Moroccan women seek their way between Islam and feminismJune 1st, 2008 - 9:52 am ICT by admin
By Sinikka Tarvainen
Kenitra/Sale (Morocco), June 1 (DPA) A young woman passes in a sleeveless shirt and a knee-length skirt, her hair flowing down her back. Another woman of the same age follows in a loose tunic and pants, the Islamic headscarf covering every strand of her hair.
An older woman wears the traditional djellaba, a long outer robe with full sleeves, her hair in a bun. Some women wear the strictest Islamic dress, covering themselves in black from head to toe, with only the eyes visible.
The remarkable variety of female dress on Moroccan streets reflects the passionate debate raging in the north African kingdom about what it means to be a woman, what kinds of rights women should have, and how Muslim women should relate to western feminism.
Morocco’s 2004 family law reform gave women rights that led to King Mohammed VI being described as one of the women’s rights pioneers in the Muslim world.
Nearly five years after the family law, known as the Moudawana, was reformed despite initial opposition from the country’s Islamists, the special courts applying it have clearly improved the situation of women, sociologist Khadija Amiti says.
Amiti heads Chaml, one of Morocco’s hundreds of associations trying to help women claim their rights in what observers describe as a traditional and conservative society.
Having a child out of wedlock, for instance, is regarded as a source of shame, said Soumaya Belhabib, vice-president of the association, which is based in Kenitra near the capital Rabat.
Girls who have been made pregnant by now absent boyfriends, by abusive employers or by rapists often end up in poverty or even prostitution, with their children becoming social outcasts.
The new Moudawana, however, allows a judge to authorise a woman to seek a DNA test to make her child’s father recognise it and help to support it, Belhabib explained.
Women are now also allowed to initiate divorce - but the overall divorce rate appears to be going down, because men may no longer leave their wives by just repudiating them, Amiti said.
“Everyone now talks about women’s rights, even if jokingly,” the sociologist smiles.
Shortly after the female academics running Chaml had discussed women’s rights at their Kenitra office, a women’s group of al-Adl w’al Ihsane (Justice and Spirituality) was meeting in Sale, the twin town of Rabat.
Their faces framed by headscarves, the members of Morocco’s largest Islamist movement sat on mattresses in a mosque-like basement room, discussing how to develop their spirituality.
“The new Moudawana only defends the elite among Moroccan women,” fumes al-Adl w’al-Ihsane spokeswoman Nadia Yassine, who claims to be more feminist than “Westernised” Moroccan feminists, and stresses Prophet Mohammed’s early role as a champion of women’s rights.
“The Moudawana makes it easier for women to apply for passports,” Yassine snorts. “What meaning does that have for most women in a country with a 67 percent female illiteracy rate?” she asks.
Amiti and Yassine agree on the need to base Moroccan women’s rights on Islamic values and a feminist reinterpretation of the Koran, but their discourses are nevertheless markedly different.
Amiti would, for instance, like to see the already rare practice of polygamy completely abolished, while Yassine feels that would “go against the identity of a people”.
“Tenderness and sentimentalism” are part of a woman’s nature, and make it natural for her to take care of the home, Yassine said.
Morocco has women in most professions, ranging from policewomen to several cabinet ministers, and a minimum of 10 percent of female legislators, elected under a quota in the 325-member parliament.

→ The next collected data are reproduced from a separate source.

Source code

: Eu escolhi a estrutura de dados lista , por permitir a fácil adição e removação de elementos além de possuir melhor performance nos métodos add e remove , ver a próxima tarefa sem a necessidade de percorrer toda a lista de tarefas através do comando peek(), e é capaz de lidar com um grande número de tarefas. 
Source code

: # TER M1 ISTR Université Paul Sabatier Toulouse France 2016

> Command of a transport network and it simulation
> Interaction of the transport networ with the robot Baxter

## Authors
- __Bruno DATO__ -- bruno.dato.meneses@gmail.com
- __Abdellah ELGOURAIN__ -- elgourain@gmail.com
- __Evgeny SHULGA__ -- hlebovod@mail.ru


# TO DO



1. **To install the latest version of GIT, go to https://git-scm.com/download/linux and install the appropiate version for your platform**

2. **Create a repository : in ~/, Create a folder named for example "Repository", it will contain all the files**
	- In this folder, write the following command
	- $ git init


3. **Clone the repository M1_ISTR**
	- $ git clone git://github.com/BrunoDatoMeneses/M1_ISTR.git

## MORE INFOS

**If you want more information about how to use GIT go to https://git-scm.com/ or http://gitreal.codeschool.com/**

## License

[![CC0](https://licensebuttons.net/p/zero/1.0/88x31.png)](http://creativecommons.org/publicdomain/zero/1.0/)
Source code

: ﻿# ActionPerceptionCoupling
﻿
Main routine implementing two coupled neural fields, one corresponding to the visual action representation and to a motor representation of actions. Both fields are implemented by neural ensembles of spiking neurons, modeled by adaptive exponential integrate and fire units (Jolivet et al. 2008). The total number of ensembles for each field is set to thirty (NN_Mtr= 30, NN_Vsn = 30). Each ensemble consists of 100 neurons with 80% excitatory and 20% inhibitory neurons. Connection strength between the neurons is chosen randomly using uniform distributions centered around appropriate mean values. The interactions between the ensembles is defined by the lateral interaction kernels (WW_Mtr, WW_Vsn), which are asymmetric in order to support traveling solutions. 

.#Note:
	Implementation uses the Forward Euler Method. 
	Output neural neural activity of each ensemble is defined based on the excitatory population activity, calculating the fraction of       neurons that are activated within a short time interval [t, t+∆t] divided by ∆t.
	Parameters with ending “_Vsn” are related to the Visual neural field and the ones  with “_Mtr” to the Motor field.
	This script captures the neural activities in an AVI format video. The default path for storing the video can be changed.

Yet urban women’s magazines continue to focus on the institution of marriage, which remains central in women’s lives despite the social changes affecting it.
“I have not found a husband because I wear the headscarf, and men prefer modern women these days,” said Karima, a 30-year-old teacher. Other women, however, wear the headscarf to attract potential husbands.
Women are not, in any case, expected to be so modern as to lose their virginity before marriage, for which reason some young women have their broken hymens repaired by specialised doctors.
Sexual relations outside marriage remain a crime, and an average of 400 secret abortions are performed daily in Morocco, according to a figure quoted by the weekly Tel Quel.
Many of the ongoing debates are not that different from those heard in the West some decades ago, such as discussions on whether women should work outside the home or whether they make men harass them on the street by dressing in provocative clothes.
Yet such debates hardly touch remote rural areas, where women are more concerned with gaining access to electricity and running water.
“Women’s rights cannot be separated from overall development,” Yassine said.